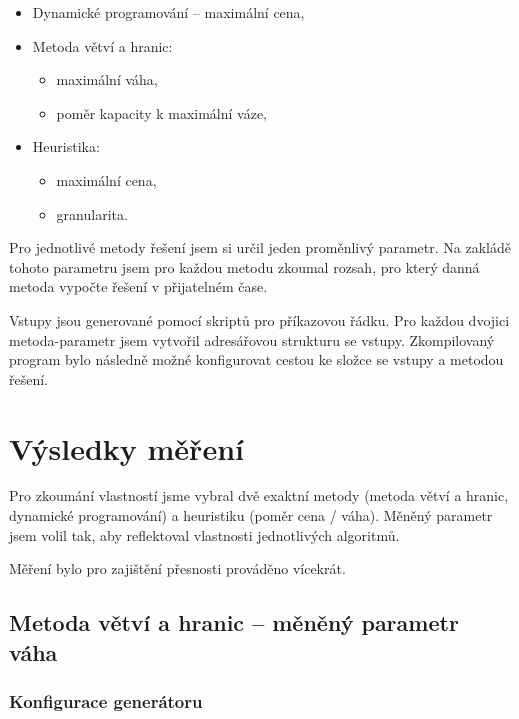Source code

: \documentclass{article}
\begin{document}
\begin{itemize}
    \item Dynamické programování -- maximální cena,
    \item Metoda větví a hranic:
    \begin{itemize}
        \item maximální váha,
        \item poměr kapacity k maximální váze,
    \end{itemize}

    \item Heuristika:
    \begin{itemize}
        \item maximální cena,
        \item granularita.
    \end{itemize}
\end{itemize}

Pro jednotlivé metody řešení jsem si určil jeden proměnlivý parametr.
Na zakládě tohoto parametru jsem pro každou metodu zkoumal rozsah, pro který danná metoda vypočte řešení v přijatelném čase.

Vstupy jsou generované pomocí skriptů pro příkazovou řádku.
Pro každou dvojici metoda-parametr jsem vytvořil adresářovou strukturu se vstupy.
Zkompilovaný program bylo následně možné konfigurovat cestou ke složce se vstupy a metodou řešení.

\section{Výsledky měření}

Pro zkoumání vlastností jsme vybral dvě exaktní metody (metoda větví a hranic, dynamické programování) a heuristiku (poměr cena / váha).
Měněný parametr jsem volil tak, aby reflektoval vlastnosti jednotlivých algoritmů.


Měření bylo pro zajištění přesnosti prováděno vícekrát.

\subsection{Metoda větví a hranic -- měněný parametr váha}

\subsubsection*{Konfigurace generátoru}
\end{document}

------------------------------------

> **Work required**
Every line from the one containing "Měření bylo pro" to the final line of the listing above should be set down exactly, with nothing added.

> **Exercise response**
Měření bylo pro zajištění přesnosti prováděno vícekrát.

\subsection{Metoda větví a hranic -- měněný parametr váha}

\subsubsection*{Konfigurace generátoru}
\end{document}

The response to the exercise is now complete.